[Assigned task]: Pictures appear among the records. Write out all else exactly as it stands.

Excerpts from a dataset
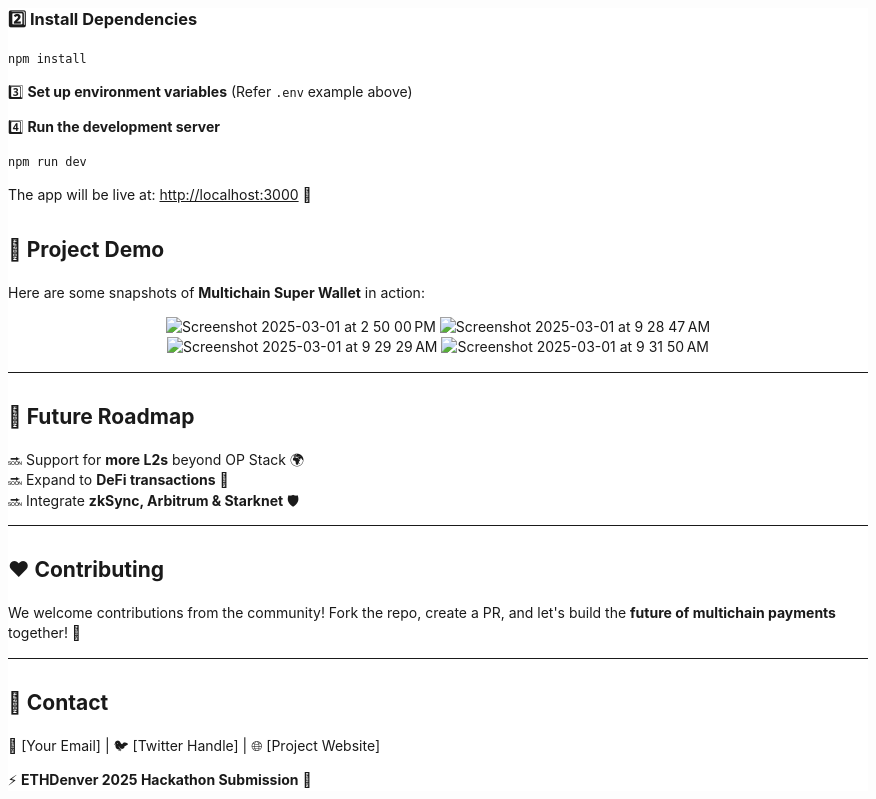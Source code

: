 ### 2️⃣ Install Dependencies
```bash
npm install
```
3️⃣ **Set up environment variables** (Refer `.env` example above)

4️⃣ **Run the development server**

```bash
npm run dev
```

The app will be live at: [http://localhost:3000](http://localhost:3000) 🚀

## 📸 Project Demo

Here are some snapshots of **Multichain Super Wallet** in action:


<div align="center">
  <img width="45%" alt="Screenshot 2025-03-01 at 2 50 00 PM" src="https://github.com/user-attachments/assets/851ef649-37e4-42b6-baa6-7ea533e3dea0" />
<img width="45%" height="80%" alt="Screenshot 2025-03-01 at 9 28 47 AM" src="https://github.com/user-attachments/assets/ff7c6313-20a9-42db-83dc-47908db5ee9d" />
</div>


<div align="center">
  <img width="45%" alt="Screenshot 2025-03-01 at 9 29 29 AM" src="https://github.com/user-attachments/assets/55b60cb2-1bc2-4100-b416-757eadb9390c" />
 <img width="45%" alt="Screenshot 2025-03-01 at 9 31 50 AM" src="https://github.com/user-attachments/assets/1eaab8fd-6aa0-4948-af8a-ad9a4bf4e03e" />
</div>

---


## 🎯 Future Roadmap
🔜 Support for **more L2s** beyond OP Stack 🌍  
🔜 Expand to **DeFi transactions** 🚀  
🔜 Integrate **zkSync, Arbitrum & Starknet** 🛡️  

---

## ❤️ Contributing
We welcome contributions from the community! Fork the repo, create a PR, and let's build the **future of multichain payments** together! 💪  

---

## 📩 Contact
📧 [Your Email] | 🐦 [Twitter Handle] | 🌐 [Project Website]  

⚡ **ETHDenver 2025 Hackathon Submission** 🚀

[Solution to the exercise]:
Source code

: ### 2️⃣ Install Dependencies
```bash
npm install
```
3️⃣ **Set up environment variables** (Refer `.env` example above)

4️⃣ **Run the development server**

```bash
npm run dev
```

The app will be live at: [http://localhost:3000](http://localhost:3000) 🚀

## 📸 Project Demo

Here are some snapshots of **Multichain Super Wallet** in action:


<div align="center">
  <img width="45%" alt="Screenshot 2025-03-01 at 2 50 00 PM" src="https://github.com/user-attachments/assets/851ef649-37e4-42b6-baa6-7ea533e3dea0" />
<img width="45%" height="80%" alt="Screenshot 2025-03-01 at 9 28 47 AM" src="https://github.com/user-attachments/assets/ff7c6313-20a9-42db-83dc-47908db5ee9d" />
</div>


<div align="center">
  <img width="45%" alt="Screenshot 2025-03-01 at 9 29 29 AM" src="https://github.com/user-attachments/assets/55b60cb2-1bc2-4100-b416-757eadb9390c" />
 <img width="45%" alt="Screenshot 2025-03-01 at 9 31 50 AM" src="https://github.com/user-attachments/assets/1eaab8fd-6aa0-4948-af8a-ad9a4bf4e03e" />
</div>

---


## 🎯 Future Roadmap
🔜 Support for **more L2s** beyond OP Stack 🌍  
🔜 Expand to **DeFi transactions** 🚀  
🔜 Integrate **zkSync, Arbitrum & Starknet** 🛡️  

---

## ❤️ Contributing
We welcome contributions from the community! Fork the repo, create a PR, and let's build the **future of multichain payments** together! 💪  

---

## 📩 Contact
📧 [Your Email] | 🐦 [Twitter Handle] | 🌐 [Project Website]  

⚡ **ETHDenver 2025 Hackathon Submission** 🚀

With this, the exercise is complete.